Those lines of the records that contain "základě" are to be located and copied.

※ ※ ※

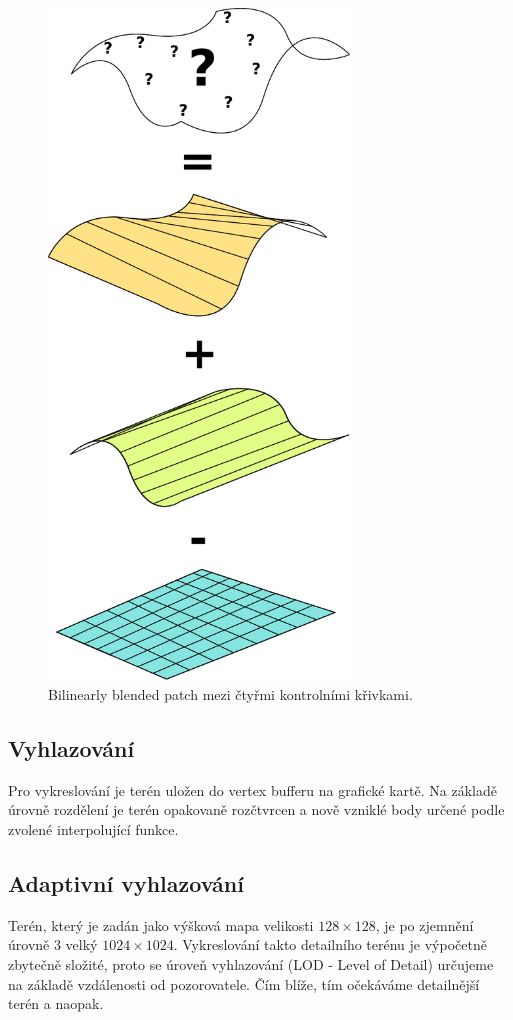 \documentclass{zcu_sp}
\begin{document}
\begin{figure}[ht!]
\centering
	\includegraphics[width=8cm]{coons.pdf}
	\caption{Bilinearly blended patch mezi čtyřmi kontrolními křivkami.}
\end{figure}


\subsection{Vyhlazování}
Pro vykreslování je terén uložen do vertex bufferu na grafické kartě. Na
základě úrovně rozdělení je terén opakovaně rozčtvrcen a nově vzniklé body
určené podle zvolené interpolující funkce.


\subsection{Adaptivní vyhlazování}
Terén, který je zadán jako výšková mapa velikosti $128\times128$, je po
zjemnění úrovně 3 velký $1024\times1024$. Vykreslování takto detailního terénu
je výpočetně zbytečně složité, proto se úroveň vyhlazování (LOD - Level of
Detail) určujeme na základě vzdálenosti od pozorovatele. Čím blíže, tím
očekáváme detailnější terén a naopak. 
\end{document}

※ ※ ※

- [SOLUTION TO THE EXERCISE]:
základě úrovně rozdělení je terén opakovaně rozčtvrcen a nově vzniklé body
Detail) určujeme na základě vzdálenosti od pozorovatele. Čím blíže, tím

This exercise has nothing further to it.